Ignacio Aparicio explains that it is not necessary for companies to have been sued in U.S. courts for their business in Cuba to bar their executives from entering in Vozpópuli

Meliá is one of the Spanish companies hit by the Helms-Burton Act with the veto of its CEO, Gabriel Escarrer, but it may not be the only one. The law was enacted by Bill Clinton in March 1996, but its Title III, which allows companies to sue for allegedly benefiting from property confiscated in Cuba after Fidel Castro came to power, remained suspended until May 2019, when the Trump Executive decided to activate it.

It was then that some of the claims that had been filed with the United States Foreign Claims Settlement Commission (FCSC) began to reach the United States courts, causing a flood of lawsuits - or notices of possible lawsuits - against companies, many of them European and Spanish.

On the other hand, Title IV of the aforementioned law allows for the expulsion from the country or the prohibition of the entry of foreign representatives of companies that "have confiscated goods of US nationals or have trafficked in such goods" in the Caribbean country.
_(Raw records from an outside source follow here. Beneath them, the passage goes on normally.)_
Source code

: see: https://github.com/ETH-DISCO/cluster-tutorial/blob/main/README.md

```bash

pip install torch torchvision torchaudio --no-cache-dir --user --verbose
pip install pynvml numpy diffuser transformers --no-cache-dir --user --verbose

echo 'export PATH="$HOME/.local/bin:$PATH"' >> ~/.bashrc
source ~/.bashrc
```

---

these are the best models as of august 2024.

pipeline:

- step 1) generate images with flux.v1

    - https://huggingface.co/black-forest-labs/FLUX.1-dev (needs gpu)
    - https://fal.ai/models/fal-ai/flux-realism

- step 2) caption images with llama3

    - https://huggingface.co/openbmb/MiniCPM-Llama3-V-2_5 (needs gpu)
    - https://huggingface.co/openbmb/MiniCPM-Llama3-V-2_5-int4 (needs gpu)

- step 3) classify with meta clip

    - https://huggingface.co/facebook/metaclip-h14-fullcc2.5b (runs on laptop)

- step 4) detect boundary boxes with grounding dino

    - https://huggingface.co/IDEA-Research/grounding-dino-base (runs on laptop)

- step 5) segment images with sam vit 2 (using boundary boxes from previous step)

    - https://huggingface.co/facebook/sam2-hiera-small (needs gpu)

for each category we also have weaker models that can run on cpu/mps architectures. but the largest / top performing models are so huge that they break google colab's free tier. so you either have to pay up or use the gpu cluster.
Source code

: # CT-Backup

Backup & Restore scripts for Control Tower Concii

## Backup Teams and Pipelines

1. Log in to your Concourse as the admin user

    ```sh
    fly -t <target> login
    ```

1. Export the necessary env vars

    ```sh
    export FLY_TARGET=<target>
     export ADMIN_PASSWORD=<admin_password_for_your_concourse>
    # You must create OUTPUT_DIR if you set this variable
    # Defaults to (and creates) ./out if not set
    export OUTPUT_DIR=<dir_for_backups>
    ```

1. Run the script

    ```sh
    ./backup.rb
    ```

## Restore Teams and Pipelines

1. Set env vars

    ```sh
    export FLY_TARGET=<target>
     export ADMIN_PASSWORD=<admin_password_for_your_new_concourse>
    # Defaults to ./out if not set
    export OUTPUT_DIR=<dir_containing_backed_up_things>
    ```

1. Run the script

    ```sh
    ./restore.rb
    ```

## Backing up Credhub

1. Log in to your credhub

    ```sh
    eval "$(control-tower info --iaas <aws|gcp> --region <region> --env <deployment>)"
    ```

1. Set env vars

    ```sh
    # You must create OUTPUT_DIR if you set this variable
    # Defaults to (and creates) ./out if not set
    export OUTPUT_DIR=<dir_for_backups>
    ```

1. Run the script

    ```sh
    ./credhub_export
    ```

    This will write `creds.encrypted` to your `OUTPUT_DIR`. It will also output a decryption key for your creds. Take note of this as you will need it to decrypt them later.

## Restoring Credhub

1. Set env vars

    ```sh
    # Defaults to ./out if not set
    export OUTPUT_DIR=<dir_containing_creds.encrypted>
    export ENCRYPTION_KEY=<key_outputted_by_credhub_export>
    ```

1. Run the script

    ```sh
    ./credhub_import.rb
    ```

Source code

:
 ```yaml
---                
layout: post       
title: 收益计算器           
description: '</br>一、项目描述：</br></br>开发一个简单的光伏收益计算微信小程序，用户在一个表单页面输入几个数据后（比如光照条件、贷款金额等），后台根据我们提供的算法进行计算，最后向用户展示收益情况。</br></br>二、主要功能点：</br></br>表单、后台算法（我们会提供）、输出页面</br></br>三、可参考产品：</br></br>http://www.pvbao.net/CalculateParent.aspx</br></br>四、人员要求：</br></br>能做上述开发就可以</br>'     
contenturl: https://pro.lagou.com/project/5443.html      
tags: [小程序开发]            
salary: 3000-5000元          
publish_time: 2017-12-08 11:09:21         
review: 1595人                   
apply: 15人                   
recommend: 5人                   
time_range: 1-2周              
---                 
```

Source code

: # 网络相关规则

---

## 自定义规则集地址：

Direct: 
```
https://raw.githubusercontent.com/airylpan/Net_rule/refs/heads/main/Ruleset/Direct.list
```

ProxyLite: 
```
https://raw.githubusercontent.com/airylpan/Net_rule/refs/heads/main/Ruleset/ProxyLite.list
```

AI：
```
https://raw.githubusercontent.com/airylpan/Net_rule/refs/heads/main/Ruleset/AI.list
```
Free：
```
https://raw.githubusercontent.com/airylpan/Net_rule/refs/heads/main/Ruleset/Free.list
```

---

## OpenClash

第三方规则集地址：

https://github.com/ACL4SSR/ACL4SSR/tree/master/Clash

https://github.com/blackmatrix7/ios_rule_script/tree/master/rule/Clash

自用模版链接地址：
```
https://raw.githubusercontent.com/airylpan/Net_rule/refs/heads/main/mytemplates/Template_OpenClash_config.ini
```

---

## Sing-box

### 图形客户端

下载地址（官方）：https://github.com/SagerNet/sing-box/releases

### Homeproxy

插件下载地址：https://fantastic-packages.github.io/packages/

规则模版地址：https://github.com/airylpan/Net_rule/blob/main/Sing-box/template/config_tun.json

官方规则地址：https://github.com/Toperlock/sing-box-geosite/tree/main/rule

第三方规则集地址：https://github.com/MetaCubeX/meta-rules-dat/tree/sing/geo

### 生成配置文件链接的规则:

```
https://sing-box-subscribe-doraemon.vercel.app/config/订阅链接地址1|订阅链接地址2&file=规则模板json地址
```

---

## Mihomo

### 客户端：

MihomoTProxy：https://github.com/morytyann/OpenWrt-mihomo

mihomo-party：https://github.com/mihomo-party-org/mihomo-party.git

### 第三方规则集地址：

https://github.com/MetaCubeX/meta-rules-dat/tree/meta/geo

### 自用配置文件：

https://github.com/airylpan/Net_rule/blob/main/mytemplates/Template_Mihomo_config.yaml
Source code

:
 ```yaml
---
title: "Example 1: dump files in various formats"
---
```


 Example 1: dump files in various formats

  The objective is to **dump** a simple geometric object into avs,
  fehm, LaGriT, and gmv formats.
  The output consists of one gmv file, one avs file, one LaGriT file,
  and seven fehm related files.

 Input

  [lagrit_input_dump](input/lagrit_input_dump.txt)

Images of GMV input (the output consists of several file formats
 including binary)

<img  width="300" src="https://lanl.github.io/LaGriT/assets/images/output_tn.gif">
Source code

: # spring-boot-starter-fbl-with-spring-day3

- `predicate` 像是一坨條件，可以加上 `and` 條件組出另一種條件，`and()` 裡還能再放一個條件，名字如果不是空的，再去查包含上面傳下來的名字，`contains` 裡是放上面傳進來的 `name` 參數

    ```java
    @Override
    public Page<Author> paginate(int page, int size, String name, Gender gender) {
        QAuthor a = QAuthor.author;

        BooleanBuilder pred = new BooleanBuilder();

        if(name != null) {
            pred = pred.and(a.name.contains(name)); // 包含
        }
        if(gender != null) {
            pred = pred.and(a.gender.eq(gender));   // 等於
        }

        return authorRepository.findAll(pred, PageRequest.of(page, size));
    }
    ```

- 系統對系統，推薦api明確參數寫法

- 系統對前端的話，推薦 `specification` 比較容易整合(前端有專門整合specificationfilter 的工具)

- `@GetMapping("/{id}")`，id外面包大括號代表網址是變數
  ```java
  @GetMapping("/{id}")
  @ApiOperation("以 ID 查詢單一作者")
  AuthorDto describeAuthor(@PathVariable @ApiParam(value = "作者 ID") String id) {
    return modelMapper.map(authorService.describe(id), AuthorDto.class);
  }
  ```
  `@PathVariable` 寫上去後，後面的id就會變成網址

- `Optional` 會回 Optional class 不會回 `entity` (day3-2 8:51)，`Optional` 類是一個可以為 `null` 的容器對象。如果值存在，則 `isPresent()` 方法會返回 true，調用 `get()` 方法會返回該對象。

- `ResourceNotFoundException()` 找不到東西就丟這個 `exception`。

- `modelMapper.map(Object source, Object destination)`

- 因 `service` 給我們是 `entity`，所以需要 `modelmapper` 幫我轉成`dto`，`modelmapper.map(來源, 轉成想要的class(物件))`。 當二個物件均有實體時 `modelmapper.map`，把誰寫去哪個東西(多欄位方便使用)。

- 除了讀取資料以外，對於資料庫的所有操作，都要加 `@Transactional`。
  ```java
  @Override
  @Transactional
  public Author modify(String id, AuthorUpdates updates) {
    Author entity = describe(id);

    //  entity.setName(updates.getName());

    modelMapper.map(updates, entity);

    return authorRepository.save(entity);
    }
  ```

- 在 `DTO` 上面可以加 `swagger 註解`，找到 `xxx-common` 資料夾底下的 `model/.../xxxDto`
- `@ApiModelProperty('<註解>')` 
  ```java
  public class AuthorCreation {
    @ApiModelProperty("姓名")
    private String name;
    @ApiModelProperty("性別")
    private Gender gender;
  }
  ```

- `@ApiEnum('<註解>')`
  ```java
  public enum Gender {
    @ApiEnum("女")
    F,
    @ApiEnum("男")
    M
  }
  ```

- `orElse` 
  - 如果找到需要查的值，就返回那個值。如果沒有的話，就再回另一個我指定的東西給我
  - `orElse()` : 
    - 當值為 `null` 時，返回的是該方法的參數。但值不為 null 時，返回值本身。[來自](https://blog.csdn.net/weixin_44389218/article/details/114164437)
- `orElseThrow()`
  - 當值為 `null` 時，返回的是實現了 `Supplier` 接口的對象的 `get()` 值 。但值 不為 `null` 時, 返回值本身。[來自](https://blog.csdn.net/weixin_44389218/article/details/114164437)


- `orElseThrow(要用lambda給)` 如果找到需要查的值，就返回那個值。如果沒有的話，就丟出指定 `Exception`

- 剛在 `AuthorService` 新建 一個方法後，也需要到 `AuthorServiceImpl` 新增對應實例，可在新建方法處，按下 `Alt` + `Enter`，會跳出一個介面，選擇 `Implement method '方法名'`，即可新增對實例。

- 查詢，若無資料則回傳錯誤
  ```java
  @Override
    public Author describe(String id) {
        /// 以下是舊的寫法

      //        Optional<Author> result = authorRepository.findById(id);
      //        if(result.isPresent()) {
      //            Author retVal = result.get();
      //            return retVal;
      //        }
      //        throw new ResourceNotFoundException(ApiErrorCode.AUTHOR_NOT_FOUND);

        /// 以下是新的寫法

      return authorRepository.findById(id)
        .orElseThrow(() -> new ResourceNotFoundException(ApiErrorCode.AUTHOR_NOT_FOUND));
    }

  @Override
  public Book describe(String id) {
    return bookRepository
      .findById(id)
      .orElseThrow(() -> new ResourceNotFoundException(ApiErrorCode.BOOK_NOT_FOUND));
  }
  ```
This has been active during all these years, but it had not been used until now with Meliá, as Vozpópuli advanced a few days ago, being in April 2019 when the Trump Government announced that clear steps would be taken for its implementation.

The question, then, is who can be susceptible to this veto. According to Ignacio Aparicio, partner of Andersen Tax & Legal and head of the firm's Cuban desk, it is not necessary for the companies to have been sued in the US courts. It is enough that a claim exists for the United States to be able to apply it.